--- Aim of the exercise ---
Pictures stay out of this copy, which runs from the first line of the material through the line containing "It could be".

• • • •

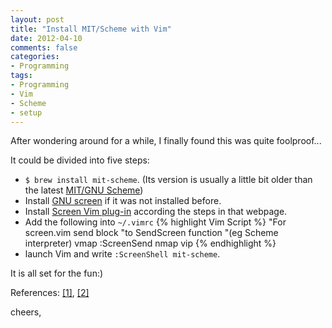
```yaml
---
layout: post
title: "Install MIT/Scheme with Vim"
date: 2012-04-10
comments: false
categories:
- Programming
tags:
- Programming
- Vim
- Scheme
- setup
---
```


After wondering around for a while, I finally found this was quite foolproof... 

It could be divided into five steps:

-  `$ brew install mit-scheme`. (Its version is usually a little bit older than the latest <a href="http://www.gnu.org/software/mit-scheme/">MIT/GNU Scheme</a>)
- Install <a href="http://www.gnu.org/software/screen/">GNU screen</a> if it was not installed before.
- Install <a href="http://www.vim.org/scripts/script.php?script_id=2711">Screen Vim plug-in</a> according the steps in that webpage.
- Add the following into `~/.vimrc`
{% highlight Vim Script %}
"For screen.vim send block
"to SendScreen function
"(eg Scheme interpreter)
vmap <C-c><C-c> :ScreenSend<CR>
nmap <C-c><C-c> vip<C-c><C-c>
{% endhighlight %}
- launch Vim and write `:ScreenShell mit-scheme`.

It is all set for the fun:)

References: <a href="http://www.ktaylor.name/vim/">[1]</a>, <a href="http://www.uponmyshoulder.com/blog/2011/so-you-want-to-do-the-sicp/">[2]</a>

cheers,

• • • •

--- Output below ---
```yaml
---
layout: post
title: "Install MIT/Scheme with Vim"
date: 2012-04-10
comments: false
categories:
- Programming
tags:
- Programming
- Vim
- Scheme
- setup
---
```


After wondering around for a while, I finally found this was quite foolproof... 

It could be divided into five steps:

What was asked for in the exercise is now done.